Обсуждение: Constraint exclusion won't exclude parent table

Поиск
Список
Период
Сортировка

Constraint exclusion won't exclude parent table

От
Tim Kane
Дата:
Hi all,

First some background.
I have inherited a system that appears to have a lot of logic built into views upon views upon views (and then some more views for good measure).
It struck me that the CASE conditions built into those views are causing poorer performance than expected – so I thought I would run a few tests against the base tables see where the difference lies.

Anyway, that’s all by the by.. Because what I found on my travels is that the parent table of the relevant partitions is being included and appended in the query plan.
This is all documented and I understand why, fine.  But the impact of this is greater than I was expecting.

For instance, if I query the partition directly (for all tuples it contains) versus a query that targets the same partition via exclusion rules - I find the direct query runs in less than half the time.


Direct query:
 Seq Scan on partitioned.ts_201405 track_streams  (cost=0.00..4167467.56 rows=65067252 width=253) (actual time=0.010..96796.053 rows=65328073 loops=1)
   Output: 
   Filter: 
   Buffers: shared hit=354 read=2215096
 Total runtime: 137437.675 ms
(5 rows)

Indirect query:
 Result  (cost=0.00..4167467.56 rows=65067253 width=253) (actual time=0.011..250057.941 rows=65328073 loops=1)
   Output:
   Buffers: shared hit=322 read=2215128
   ->  Append  (cost=0.00..4167467.56 rows=65067253 width=253) (actual time=0.010..163452.326 rows=65328073 loops=1)
         Buffers: shared hit=322 read=2215128
         ->  Seq Scan on archive.ts  (cost=0.00..0.00 rows=1 width=199) (actual time=0.001..0.001 rows=0 loops=1)
               Output: 
               Filter:
         ->  Seq Scan on partitioned.ts_201405  (cost=0.00..4167467.56 rows=65067252 width=253) (actual time=0.006..85883.925 rows=65328073 loops=1)
               Output: 
               Filter:
               Buffers: shared hit=322 read=2215128
 Total runtime: 289238.187 ms
(13 rows)


So what is the append node actually doing, and why is it necessary?  
I expect that it simply does what it says, and appends the results of those two seq-scans.  But in reality, there isn’t a lot to do there. While I expect a little bit of overhead, surely it just passes the tuples straight through to the result node and that will be that.. No?

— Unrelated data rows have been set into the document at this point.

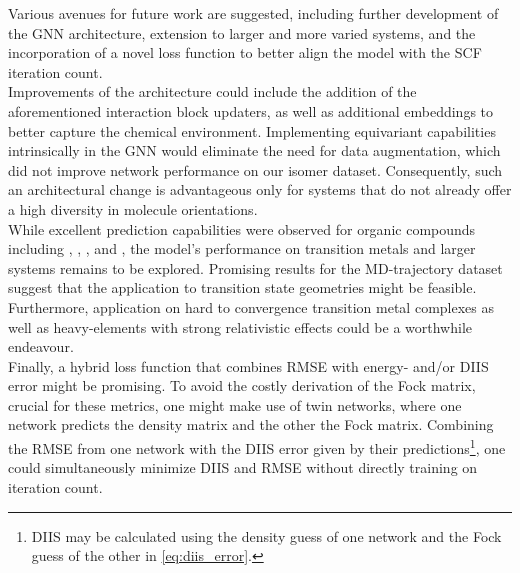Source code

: Various avenues for future work are suggested, including further development of the GNN architecture, extension to larger and more varied systems, and the incorporation of a novel loss function to better align the model with the SCF iteration count. \\
Improvements of the architecture could include the addition of the aforementioned interaction block updaters, as well as additional embeddings to better capture the chemical environment. Implementing equivariant capabilities intrinsically in the GNN would eliminate the need for data augmentation, which did not improve network performance on our isomer dataset. Consequently, such an architectural change is advantageous only for systems that do not already offer a high diversity in molecule orientations.\\
While excellent prediction capabilities were observed for organic compounds including , , ,  and , the model's performance on transition metals and larger systems remains to be explored. Promising results for the MD-trajectory dataset suggest that the application to transition state geometries might be feasible.
Furthermore, application on hard to convergence transition metal complexes as well as heavy-elements with strong relativistic effects could be a worthwhile endeavour. \\
Finally, a hybrid loss function that combines RMSE with energy- and/or DIIS error might be promising. To avoid the costly derivation of the Fock matrix, crucial for these metrics, one might make use of twin networks, where one network predicts the density matrix and the other the Fock matrix. Combining the RMSE from one network with the DIIS error given by their predictions\footnote{DIIS may be calculated using the density guess of one network and the Fock guess of the other in \autoref{eq:diis_error}.}, one could simultaneously minimize DIIS and RMSE without directly training on iteration count.

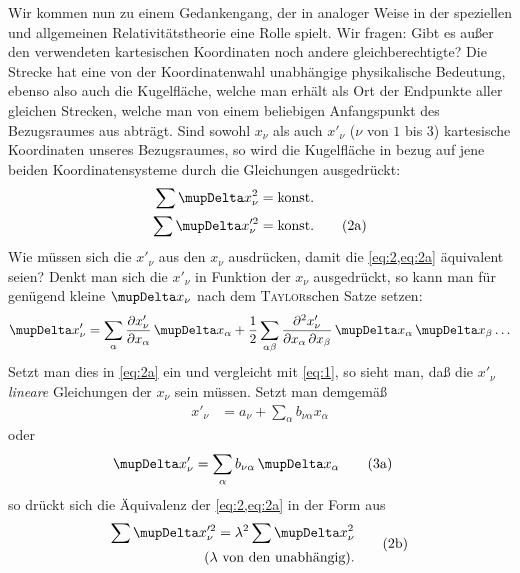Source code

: Wir kommen nun zu einem Gedankengang, der in analoger Weise in der speziellen 
und allgemeinen Relativitätstheorie eine Rolle spielt. Wir fragen: Gibt es 
außer den verwendeten kartesischen Koordinaten noch andere gleichberechtigte? 
Die Strecke hat eine von der Koordinatenwahl unabhängige physikalische 
Bedeutung, ebenso also auch die Kugelfläche, welche man erhält als Ort der 
Endpunkte aller gleichen Strecken, welche man von einem beliebigen 
Anfangspunkt des Bezugsraumes aus abträgt. Sind sowohl $x_\nu$ als auch 
$x'_\nu$ ($\nu$ von $1$ bis $3$) kartesische Koordinaten unseres Bezugsraumes, 
so wird die Kugelfläche in bezug auf jene beiden Koordinatensysteme durch die 
Gleichungen ausgedrückt:
\begin{align}
	\sum \Dva x_{\nu}^{2} &= \text{konst.}
	\label{eq:2} \\
	\sum \Dva x^{\prime 2}_{\nu}&= \text{konst.}
	\label{eq:2a} \tag{2a}
\end{align}
Wie müssen sich die $x'_{\nu}$ aus den $x_{\nu}$ ausdrücken, damit die 
\cref{eq:2,eq:2a} äquivalent seien? Denkt man sich die $x'_{\nu}$ in Funktion 
der $x_{\nu}$ ausgedrückt, so kann man für genügend kleine $\Dva x_{\nu}$ 
nach dem \textsc{Taylor}schen Satze setzen: 
\begin{align*}
\Dva x'_{\nu} = 
	\sum_{\alpha} \frpa{x'_{\nu}}{x_{\alpha}}\,\Dva x_{\alpha} +
	\frac{1}{2} \sum_{\alpha\beta}
		\frpa{^2 x'_{\nu}}{x_{\alpha}\,\partial x_{\beta}}
			\,\Dva x_{\alpha}\,\Dva x_{\beta} \ldots
\end{align*}
Setzt man dies in \eqref{eq:2a} ein und vergleicht mit \eqref{eq:1}, so sieht
man, daß die $x'_{\nu}$ \emph{lineare} Gleichungen der $x_{\nu}$ sein müssen.
Setzt man demgemäß
\begin{align}
	x'_{\nu} &= a_{\nu} + \sum_\alpha b_{\nu\alpha} x_{\alpha}
	\label{eq:3}
\end{align}
oder
\begin{align}
	\Dva x'_{\nu} &= \sum_\alpha b_{\nu\alpha}\,\Dva x_{\alpha}
	\label{eq:3a} \tag{3a}
\end{align}
so drückt sich die Äquivalenz der \cref{eq:2,eq:2a} in der Form aus
\begin{align}
\begin{aligned}
	\sum \Dva x^{\prime 2}_{\nu} = \lambda^2 \sum \Dva x_{\nu}^2
	\\
	\text{($\lambda$ von den unabhängig)}.
\end{aligned}
	\label{eq:2b} \tag{2b}
\end{align}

(yeah, I’ve made a few assumptions/guesses here, but I’m not sure I’m ready to look at the code just yet)


Cheers,

Tim









Re: Constraint exclusion won't exclude parent table

От
Tom Lane
Дата:
Tim Kane <tim.kane@gmail.com> writes:
> So what is the append node actually doing, and why is it necessary?
> I expect that it simply does what it says, and appends the results of those
> two seq-scans.  But in reality, there isn’t a lot to do there. While I
> expect a little bit of overhead, surely it just passes the tuples straight
> through to the result node and that will be that.. No?

Yeah, it's not expected that that's going to cost much.  I am suspicious
that what you are looking at is mostly measurement overhead: during
EXPLAIN ANALYZE, each plan node has to do two gettimeofday() calls per
call, and there are lots of platforms where that is significant relative
to the actual work done per node.

You might try comparing the overall times for select count(*) from ...
rather than EXPLAIN ANALYZE for these two cases.  If those times are
much closer together than what you're getting from EXPLAIN ANALYZE,
then you've got a machine with expensive gettimeofday() and you have
to take your measurements with an appropriate quantum of salt.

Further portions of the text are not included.